I report for a leading Indian news channel, which means I roam the corridors of power and corporate houses alike. Ever since Modi has assumed office, government servants’ work is more streamlined, deadlines are met, requisite office hours are clocked, absenteeism is slowly being wiped away and they are mindful of the modern-day monitor, the closed-circuit camera watching them over. Modi, known for his liking for cleanliness, soon after taking charge, ordered a thorough clean-up of government offices, paan-spitting was strongly discouraged, old and unused papers/files were asked to be burnt and offices swept clean of needless junk. The PM has often been heard at public platforms advocating the need for better sanitisation. The whole world now knows that India doesn’t have enough toilets for its users. I was also rebuked by a Pakistani on Twitter recently that I should stop tweeting about the Azadi and Inquilab marches in Pakistan and concentrate on getting toilets built in India.

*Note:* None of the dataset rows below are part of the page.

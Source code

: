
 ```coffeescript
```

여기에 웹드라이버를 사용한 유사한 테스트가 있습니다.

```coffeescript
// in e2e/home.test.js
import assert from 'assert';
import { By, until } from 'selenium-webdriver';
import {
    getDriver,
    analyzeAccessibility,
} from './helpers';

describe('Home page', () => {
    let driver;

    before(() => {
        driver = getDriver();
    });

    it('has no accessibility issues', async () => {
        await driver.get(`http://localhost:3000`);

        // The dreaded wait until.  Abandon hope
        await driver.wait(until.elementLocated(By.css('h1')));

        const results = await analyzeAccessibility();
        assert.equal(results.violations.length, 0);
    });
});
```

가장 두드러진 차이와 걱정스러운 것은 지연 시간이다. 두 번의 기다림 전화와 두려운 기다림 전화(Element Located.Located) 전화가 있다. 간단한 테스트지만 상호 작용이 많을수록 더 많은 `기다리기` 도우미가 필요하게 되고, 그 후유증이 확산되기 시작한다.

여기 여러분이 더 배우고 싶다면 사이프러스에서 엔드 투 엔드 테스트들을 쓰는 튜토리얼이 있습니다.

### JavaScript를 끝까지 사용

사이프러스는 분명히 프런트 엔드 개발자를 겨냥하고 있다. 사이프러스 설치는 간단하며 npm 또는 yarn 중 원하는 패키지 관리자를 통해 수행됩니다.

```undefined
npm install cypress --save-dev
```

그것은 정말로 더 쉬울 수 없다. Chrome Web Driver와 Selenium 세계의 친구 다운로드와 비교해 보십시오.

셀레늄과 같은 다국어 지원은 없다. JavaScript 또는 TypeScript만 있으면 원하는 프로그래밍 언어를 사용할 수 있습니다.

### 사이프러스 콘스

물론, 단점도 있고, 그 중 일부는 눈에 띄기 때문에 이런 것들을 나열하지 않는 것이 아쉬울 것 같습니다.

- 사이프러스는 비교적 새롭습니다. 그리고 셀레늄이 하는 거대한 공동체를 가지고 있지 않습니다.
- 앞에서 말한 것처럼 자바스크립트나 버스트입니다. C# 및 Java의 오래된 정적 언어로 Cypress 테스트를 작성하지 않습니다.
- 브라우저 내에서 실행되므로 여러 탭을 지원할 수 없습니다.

Long-serving bureaucrats who were earlier chatty and informative, have suddenly been put on the silent mode. Journalists are facing a serious challenge in their news gathering process. All we can muster now in the name of news is from the vibration that these bureaucrats on the silent mode emit. Newly appointed ministers can’t appoint their personal assistants on their own without checking with the PM. Those bureaucrats who have been known to be close to the previous government, have been kept at an arms length from key offices. So quite the control freak, Modi.

The sense that I get when I meet people in the corporate world is that business sentiment in India is now much more positive than it was three months back when we had a PM who was one of the best known economists in the world. I hear similar, familiar lines like: “Modi is good for corporate India,” “foreign investors feel it will now be easier for them to do business with India”, etc. Pity, Modi’s predecessor’s fancy degrees in economics and a World Bank job experience didn’t get investors this confidence that comes from a man who has no educational training in business or economics, but hails from a community which is known to sell a comb to a bald man. The Gujarati community. Modi’s recent trip to Japan ended in an Ikebana of monetary takeaways for India. And we thought foreign policy was his weak point.

Yes, foreign policy in the Pakistani and Indian context is incomplete without a strategy to deal with one another. Modi surprised one and all when he invited Pakistan PM Mian Nawaz Sharif to New Delhi to be a part of his oath-taking ceremony. A shawl for your mother, a saree for mine followed. Much love. Starved of such warm gestures, Indians and Pakistanis populated the social media with the familiar pappiyan-japhiyan posts, myself leading from the front. And then came the rapture when the foreign secretary-level talks scheduled for August 25 were cancelled abruptly when the Pakistani High Commissioner decided to go ahead with the meeting with Kashmiri separatist leaders against which he had been warned by the Modi government. This step, in my opinion was unwarranted but is being hailed by a majority in India as a manifestation of Modi’s strongman image. In my view, the foreign secretaries should have been allowed to meet and this objection could have been tabled there which was the right channel and forum for Indo-Pak bilateral ties instead of one curt phone call. Disagree we must, but not posture.

One hundred days is too impatient a time frame to judge the PM of a 125 crore-strong nation. But if a litmus test is to be performed, Modi gets accolades for creating a good work ethic in government offices. The rest should fall into place automatically.